> **What the task asks**
Quote every line below exactly and skip any picture.

> **Given records**

::::::

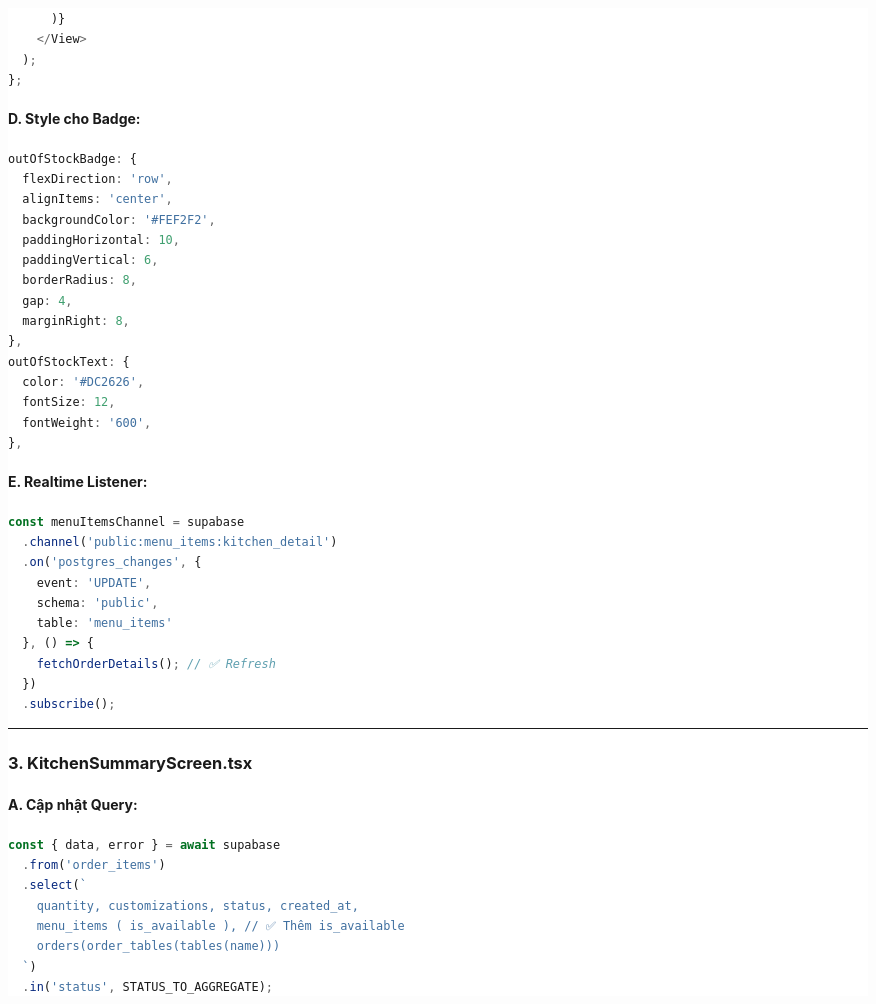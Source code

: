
 ```typescript
      )}
    </View>
  );
};
```

#### **D. Style cho Badge:**
```typescript
outOfStockBadge: {
  flexDirection: 'row',
  alignItems: 'center',
  backgroundColor: '#FEF2F2',
  paddingHorizontal: 10,
  paddingVertical: 6,
  borderRadius: 8,
  gap: 4,
  marginRight: 8,
},
outOfStockText: {
  color: '#DC2626',
  fontSize: 12,
  fontWeight: '600',
},
```

#### **E. Realtime Listener:**
```typescript
const menuItemsChannel = supabase
  .channel('public:menu_items:kitchen_detail')
  .on('postgres_changes', { 
    event: 'UPDATE', 
    schema: 'public', 
    table: 'menu_items' 
  }, () => {
    fetchOrderDetails(); // ✅ Refresh
  })
  .subscribe();
```

---

### **3. KitchenSummaryScreen.tsx**

#### **A. Cập nhật Query:**
```typescript
const { data, error } = await supabase
  .from('order_items')
  .select(`
    quantity, customizations, status, created_at, 
    menu_items ( is_available ), // ✅ Thêm is_available
    orders(order_tables(tables(name)))
  `)
  .in('status', STATUS_TO_AGGREGATE);
```
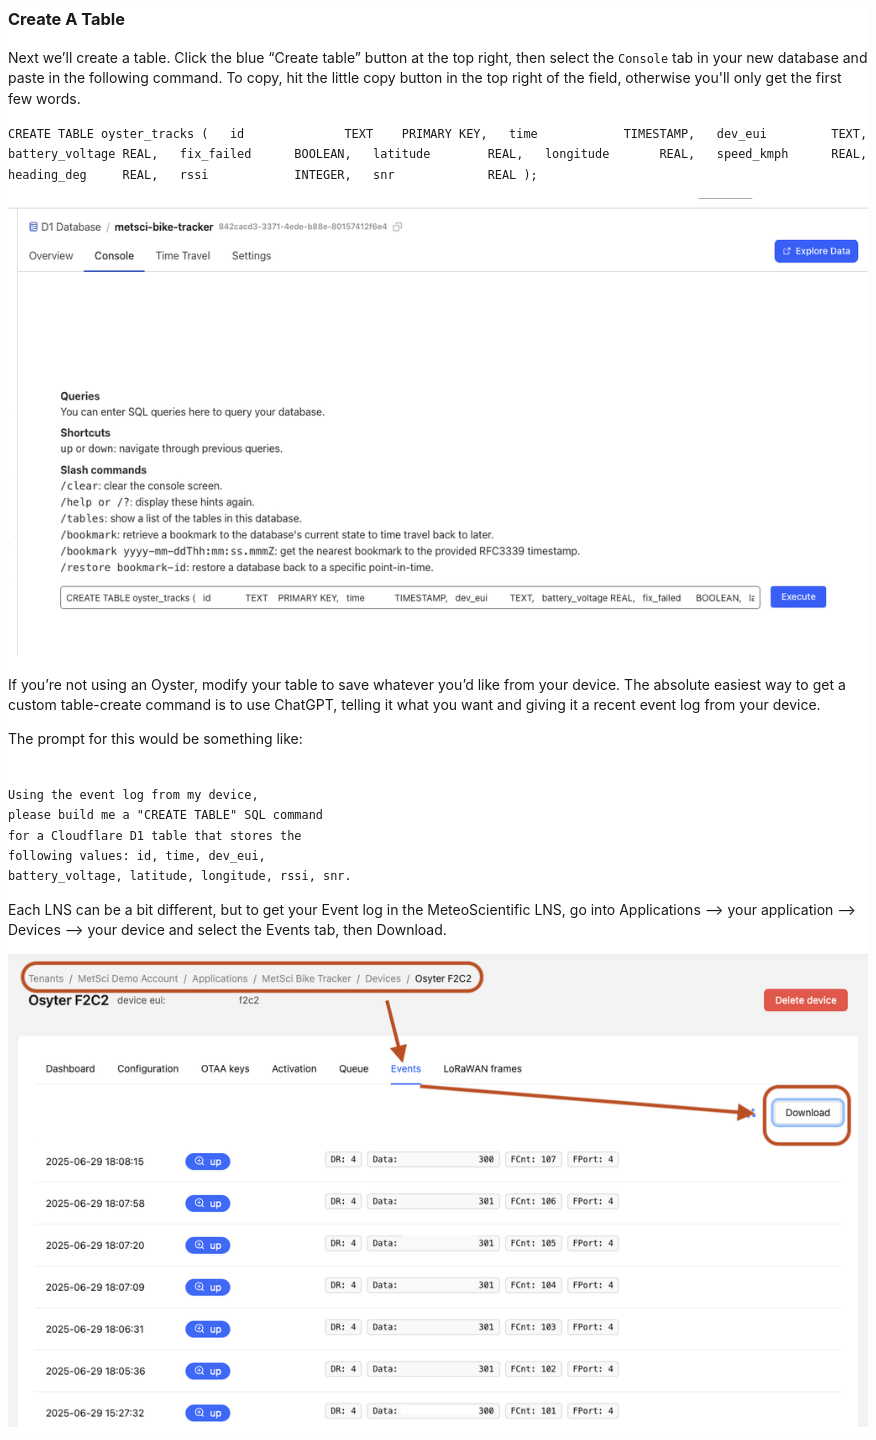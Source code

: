### Create A Table

Next we’ll create a table.  Click the blue “Create table” button at the top right, then select the `Console` tab in your new database and paste in the following command.  To copy, hit the little copy button in the top right of the field, otherwise you'll only get the first few words.

```
CREATE TABLE oyster_tracks (   id              TEXT    PRIMARY KEY,   time            TIMESTAMP,   dev_eui         TEXT,   battery_voltage REAL,   fix_failed      BOOLEAN,   latitude        REAL,   longitude       REAL,   speed_kmph      REAL,   heading_deg     REAL,   rssi            INTEGER,   snr             REAL );
```

<div style={{
  display: 'flex',
  justifyContent: 'center',
  margin: '20px auto'
}}>
  <img 
    src="/img/blog/2025-06-29-how-do-you-keep-your-data/create-table-with-console-command.png"
    alt="D1 database console showing CREATE TABLE command for oyster_tracks table"
    style={{
      maxWidth: '800px',
      width: '100%',
      borderRadius: '8px',
      border: '4px solid var(--metsci-primary)',
      boxShadow: '0 4px 12px rgba(217, 74, 24, 0.15)',
    }}
  />
</div>

If you’re not using an Oyster, modify your table to save whatever you’d like from your device.  The absolute easiest way to get a custom table-create command is to use ChatGPT, telling it what you want and giving it a recent event log from your device.

The prompt for this would be something like:

```

Using the event log from my device, 
please build me a "CREATE TABLE" SQL command 
for a Cloudflare D1 table that stores the 
following values: id, time, dev_eui, 
battery_voltage, latitude, longitude, rssi, snr.

```

Each LNS can be a bit different, but to get your Event log in the MeteoScientific LNS, go into Applications —> your application —> Devices —> your device and select the Events tab, then Download.

<div style={{
  display: 'flex',
  justifyContent: 'center',
  margin: '20px auto'
}}>
  <img 
    src="/img/blog/2025-06-29-how-do-you-keep-your-data/get-event-log-json.png"
    alt="MeteoScientific Console device events interface showing download option for multiple event logs"
    style={{
      maxWidth: '800px',
      width: '100%',
      borderRadius: '8px',
      border: '4px solid var(--metsci-primary)',
      boxShadow: '0 4px 12px rgba(217, 74, 24, 0.15)',
    }}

::::::

> **Problem solution**
Source code

:
 ```typescript
      )}
    </View>
  );
};
```

#### **D. Style cho Badge:**
```typescript
outOfStockBadge: {
  flexDirection: 'row',
  alignItems: 'center',
  backgroundColor: '#FEF2F2',
  paddingHorizontal: 10,
  paddingVertical: 6,
  borderRadius: 8,
  gap: 4,
  marginRight: 8,
},
outOfStockText: {
  color: '#DC2626',
  fontSize: 12,
  fontWeight: '600',
},
```

#### **E. Realtime Listener:**
```typescript
const menuItemsChannel = supabase
  .channel('public:menu_items:kitchen_detail')
  .on('postgres_changes', { 
    event: 'UPDATE', 
    schema: 'public', 
    table: 'menu_items' 
  }, () => {
    fetchOrderDetails(); // ✅ Refresh
  })
  .subscribe();
```

---

### **3. KitchenSummaryScreen.tsx**

#### **A. Cập nhật Query:**
```typescript
const { data, error } = await supabase
  .from('order_items')
  .select(`
    quantity, customizations, status, created_at, 
    menu_items ( is_available ), // ✅ Thêm is_available
    orders(order_tables(tables(name)))
  `)
  .in('status', STATUS_TO_AGGREGATE);
```
Source code

:### Create A Table

Next we’ll create a table.  Click the blue “Create table” button at the top right, then select the `Console` tab in your new database and paste in the following command.  To copy, hit the little copy button in the top right of the field, otherwise you'll only get the first few words.

```
CREATE TABLE oyster_tracks (   id              TEXT    PRIMARY KEY,   time            TIMESTAMP,   dev_eui         TEXT,   battery_voltage REAL,   fix_failed      BOOLEAN,   latitude        REAL,   longitude       REAL,   speed_kmph      REAL,   heading_deg     REAL,   rssi            INTEGER,   snr             REAL );
```

<div style={{
  display: 'flex',
  justifyContent: 'center',
  margin: '20px auto'
}}>
  <img 
    src="/img/blog/2025-06-29-how-do-you-keep-your-data/create-table-with-console-command.png"
    alt="D1 database console showing CREATE TABLE command for oyster_tracks table"
    style={{
      maxWidth: '800px',
      width: '100%',
      borderRadius: '8px',
      border: '4px solid var(--metsci-primary)',
      boxShadow: '0 4px 12px rgba(217, 74, 24, 0.15)',
    }}
  />
</div>

If you’re not using an Oyster, modify your table to save whatever you’d like from your device.  The absolute easiest way to get a custom table-create command is to use ChatGPT, telling it what you want and giving it a recent event log from your device.

The prompt for this would be something like:

```

Using the event log from my device, 
please build me a "CREATE TABLE" SQL command 
for a Cloudflare D1 table that stores the 
following values: id, time, dev_eui, 
battery_voltage, latitude, longitude, rssi, snr.

```

Each LNS can be a bit different, but to get your Event log in the MeteoScientific LNS, go into Applications —> your application —> Devices —> your device and select the Events tab, then Download.

<div style={{
  display: 'flex',
  justifyContent: 'center',
  margin: '20px auto'
}}>
  <img 
    src="/img/blog/2025-06-29-how-do-you-keep-your-data/get-event-log-json.png"
    alt="MeteoScientific Console device events interface showing download option for multiple event logs"
    style={{
      maxWidth: '800px',
      width: '100%',
      borderRadius: '8px',
      border: '4px solid var(--metsci-primary)',
      boxShadow: '0 4px 12px rgba(217, 74, 24, 0.15)',
    }}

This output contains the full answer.